**Task statement:** From the listing below, retype exactly the line holding "of our conversion.", the line holding "While the configuration", and the lines between them; skip everything else.

**Input for this task:**
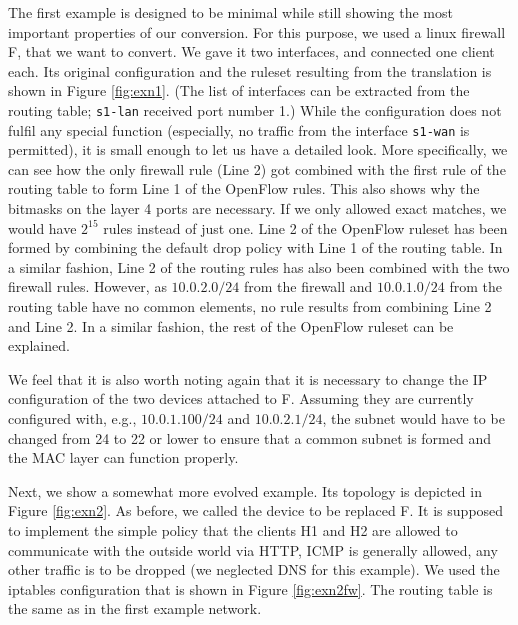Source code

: The first example is designed to be minimal while still showing the most important properties of our conversion.
For this purpose, we used a linux firewall F, that we want to convert.
We gave it two interfaces, and connected one client each.
Its original configuration and the ruleset resulting from the translation is shown in Figure \ref{fig:exn1}. (The list of interfaces can be extracted from the routing table; \texttt{s1-lan} received port number 1.)
While the configuration does not fulfil any special function (especially, no traffic from the interface \texttt{s1-wan} is permitted), it is small enough to let us have a detailed look.
More specifically, we can see how the only firewall rule (Line 2) got combined with the first rule of the routing table to form Line 1 of the OpenFlow rules.
This also shows why the bitmasks on the layer 4 ports are necessary. If we only allowed exact matches, we would have $2^{15}$ rules instead of just one.
Line 2 of the OpenFlow ruleset has been formed by combining the default drop policy with Line 1 of the routing table.
In a similar fashion, Line 2 of the routing rules has also been combined with the two firewall rules.
However, as $10.0.2.0/24$ from the firewall and $10.0.1.0/24$ from the routing table have no common elements, no rule results from combining Line 2 and Line 2.
In a similar fashion, the rest of the OpenFlow ruleset can be explained.

We feel that it is also worth noting again that it is necessary to change the IP configuration of the two devices attached to F.
Assuming they are currently configured with, e.g., $10.0.1.100/24$ and $10.0.2.1/24$, the subnet would have to be changed from 24 to 22 or lower to ensure that a common subnet is formed and the MAC layer can function properly.

Next, we show a somewhat more evolved example.
Its topology is depicted in Figure \ref{fig:exn2}.
As before, we called the device to be replaced F.
It is supposed to implement the simple policy that the clients H1 and H2 are allowed to communicate with the outside world via HTTP, ICMP is generally allowed, any other traffic is to be dropped (we neglected DNS for this example).
We used the iptables configuration that is shown in Figure \ref{fig:exn2fw}.
The routing table is the same as in the first example network.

**Task result:**
: The first example is designed to be minimal while still showing the most important properties of our conversion.
For this purpose, we used a linux firewall F, that we want to convert.
We gave it two interfaces, and connected one client each.
Its original configuration and the ruleset resulting from the translation is shown in Figure \ref{fig:exn1}. (The list of interfaces can be extracted from the routing table; \texttt{s1-lan} received port number 1.)
While the configuration does not fulfil any special function (especially, no traffic from the interface \texttt{s1-wan} is permitted), it is small enough to let us have a detailed look.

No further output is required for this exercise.